**Activity:** The result should be every line of the listing that holds the word "core".
====
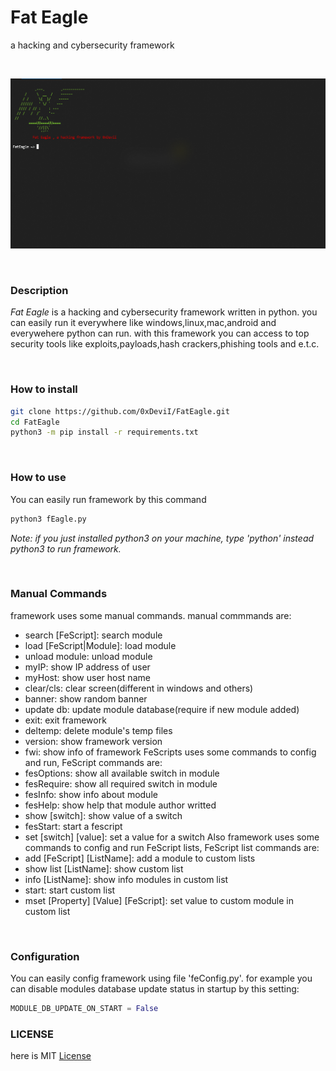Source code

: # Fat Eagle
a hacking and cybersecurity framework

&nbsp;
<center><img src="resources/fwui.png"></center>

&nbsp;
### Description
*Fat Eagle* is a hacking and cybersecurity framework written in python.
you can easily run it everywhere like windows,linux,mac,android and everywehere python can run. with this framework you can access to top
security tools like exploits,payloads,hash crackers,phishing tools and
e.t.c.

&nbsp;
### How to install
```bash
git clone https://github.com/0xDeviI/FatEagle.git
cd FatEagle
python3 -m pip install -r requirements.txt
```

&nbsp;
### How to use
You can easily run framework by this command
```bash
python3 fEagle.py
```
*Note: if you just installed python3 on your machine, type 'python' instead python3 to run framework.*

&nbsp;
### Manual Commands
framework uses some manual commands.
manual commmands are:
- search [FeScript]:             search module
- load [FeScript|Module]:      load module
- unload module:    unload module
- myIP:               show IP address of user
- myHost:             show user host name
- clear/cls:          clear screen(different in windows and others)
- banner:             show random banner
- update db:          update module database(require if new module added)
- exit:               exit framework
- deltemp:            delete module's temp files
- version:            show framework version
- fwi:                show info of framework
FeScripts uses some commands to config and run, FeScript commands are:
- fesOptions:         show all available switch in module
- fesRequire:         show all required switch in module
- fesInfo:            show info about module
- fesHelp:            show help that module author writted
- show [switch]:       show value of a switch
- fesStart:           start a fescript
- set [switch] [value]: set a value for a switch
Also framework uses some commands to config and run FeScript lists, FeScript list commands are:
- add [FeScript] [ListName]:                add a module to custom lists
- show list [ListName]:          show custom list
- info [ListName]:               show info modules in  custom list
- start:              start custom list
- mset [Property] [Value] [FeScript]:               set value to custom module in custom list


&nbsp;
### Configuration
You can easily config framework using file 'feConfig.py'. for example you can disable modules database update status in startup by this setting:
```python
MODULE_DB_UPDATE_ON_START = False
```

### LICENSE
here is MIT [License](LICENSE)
====
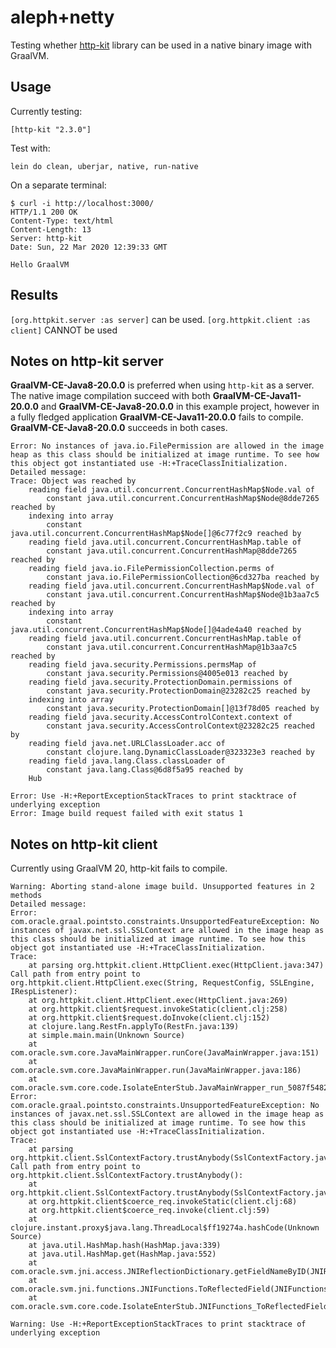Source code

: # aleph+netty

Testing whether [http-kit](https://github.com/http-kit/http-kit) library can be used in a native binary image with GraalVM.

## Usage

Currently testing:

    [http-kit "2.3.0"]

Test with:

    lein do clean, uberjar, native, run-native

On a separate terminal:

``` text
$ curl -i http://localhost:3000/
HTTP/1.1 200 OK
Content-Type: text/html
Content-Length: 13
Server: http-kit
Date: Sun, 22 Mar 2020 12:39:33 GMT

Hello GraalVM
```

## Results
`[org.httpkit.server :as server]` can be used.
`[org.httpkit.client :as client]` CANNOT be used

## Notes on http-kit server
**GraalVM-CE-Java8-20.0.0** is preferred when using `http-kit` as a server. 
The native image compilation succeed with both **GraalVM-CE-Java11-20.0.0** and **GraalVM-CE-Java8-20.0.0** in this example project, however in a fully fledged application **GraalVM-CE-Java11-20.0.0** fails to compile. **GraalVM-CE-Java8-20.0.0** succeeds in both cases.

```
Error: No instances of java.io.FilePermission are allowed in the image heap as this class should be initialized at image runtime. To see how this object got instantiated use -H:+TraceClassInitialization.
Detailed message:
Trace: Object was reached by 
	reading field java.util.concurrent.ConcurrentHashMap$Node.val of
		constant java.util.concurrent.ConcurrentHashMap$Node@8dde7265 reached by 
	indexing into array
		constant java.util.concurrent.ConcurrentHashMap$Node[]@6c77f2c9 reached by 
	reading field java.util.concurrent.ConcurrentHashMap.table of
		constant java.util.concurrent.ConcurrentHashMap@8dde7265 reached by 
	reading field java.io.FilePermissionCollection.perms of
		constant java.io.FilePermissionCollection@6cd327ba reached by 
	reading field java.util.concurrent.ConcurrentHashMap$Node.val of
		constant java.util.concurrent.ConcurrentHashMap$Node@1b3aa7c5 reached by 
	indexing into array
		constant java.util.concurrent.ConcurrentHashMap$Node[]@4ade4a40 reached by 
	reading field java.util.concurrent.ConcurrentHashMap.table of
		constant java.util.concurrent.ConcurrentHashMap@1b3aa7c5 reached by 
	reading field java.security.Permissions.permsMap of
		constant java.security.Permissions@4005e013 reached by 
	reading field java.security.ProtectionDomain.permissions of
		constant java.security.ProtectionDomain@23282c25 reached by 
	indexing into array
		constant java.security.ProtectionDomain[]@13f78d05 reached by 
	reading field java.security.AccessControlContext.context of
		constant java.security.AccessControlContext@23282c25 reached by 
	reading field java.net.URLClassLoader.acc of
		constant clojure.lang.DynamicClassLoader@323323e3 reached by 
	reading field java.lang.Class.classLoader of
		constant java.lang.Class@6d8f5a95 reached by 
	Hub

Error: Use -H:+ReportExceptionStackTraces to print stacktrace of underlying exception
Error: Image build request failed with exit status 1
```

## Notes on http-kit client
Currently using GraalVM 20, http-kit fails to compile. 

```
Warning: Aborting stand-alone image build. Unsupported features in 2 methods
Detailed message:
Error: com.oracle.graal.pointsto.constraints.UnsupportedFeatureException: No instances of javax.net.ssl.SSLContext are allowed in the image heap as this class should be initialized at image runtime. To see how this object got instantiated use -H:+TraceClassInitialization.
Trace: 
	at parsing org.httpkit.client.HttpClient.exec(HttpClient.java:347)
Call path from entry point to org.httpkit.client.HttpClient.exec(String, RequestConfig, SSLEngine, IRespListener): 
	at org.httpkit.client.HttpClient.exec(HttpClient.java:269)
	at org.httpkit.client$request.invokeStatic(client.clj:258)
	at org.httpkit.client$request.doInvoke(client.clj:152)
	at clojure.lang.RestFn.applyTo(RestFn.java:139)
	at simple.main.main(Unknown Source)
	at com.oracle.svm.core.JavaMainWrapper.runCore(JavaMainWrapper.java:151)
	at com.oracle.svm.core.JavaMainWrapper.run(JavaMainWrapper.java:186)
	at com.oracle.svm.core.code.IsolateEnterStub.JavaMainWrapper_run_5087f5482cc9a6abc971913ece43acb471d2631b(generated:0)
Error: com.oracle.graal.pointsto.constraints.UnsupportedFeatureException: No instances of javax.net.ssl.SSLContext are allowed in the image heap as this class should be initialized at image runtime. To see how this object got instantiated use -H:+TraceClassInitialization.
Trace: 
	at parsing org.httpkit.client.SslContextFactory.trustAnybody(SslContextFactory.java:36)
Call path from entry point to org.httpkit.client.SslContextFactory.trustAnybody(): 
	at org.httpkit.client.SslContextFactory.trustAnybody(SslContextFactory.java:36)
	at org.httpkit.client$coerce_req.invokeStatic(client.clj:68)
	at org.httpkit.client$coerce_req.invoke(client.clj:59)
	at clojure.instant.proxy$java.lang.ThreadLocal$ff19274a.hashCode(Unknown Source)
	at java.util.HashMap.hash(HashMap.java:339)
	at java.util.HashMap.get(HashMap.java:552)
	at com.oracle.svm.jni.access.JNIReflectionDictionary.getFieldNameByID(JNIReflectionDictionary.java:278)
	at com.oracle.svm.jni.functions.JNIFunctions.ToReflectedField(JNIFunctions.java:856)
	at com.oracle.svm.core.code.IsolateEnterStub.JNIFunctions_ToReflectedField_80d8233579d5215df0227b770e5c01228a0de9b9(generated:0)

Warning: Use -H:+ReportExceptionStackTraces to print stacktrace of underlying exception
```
====
**Reply to the task:**
	at com.oracle.svm.core.JavaMainWrapper.runCore(JavaMainWrapper.java:151)
	at com.oracle.svm.core.JavaMainWrapper.run(JavaMainWrapper.java:186)
	at com.oracle.svm.core.code.IsolateEnterStub.JavaMainWrapper_run_5087f5482cc9a6abc971913ece43acb471d2631b(generated:0)
	at com.oracle.svm.core.code.IsolateEnterStub.JNIFunctions_ToReflectedField_80d8233579d5215df0227b770e5c01228a0de9b9(generated:0)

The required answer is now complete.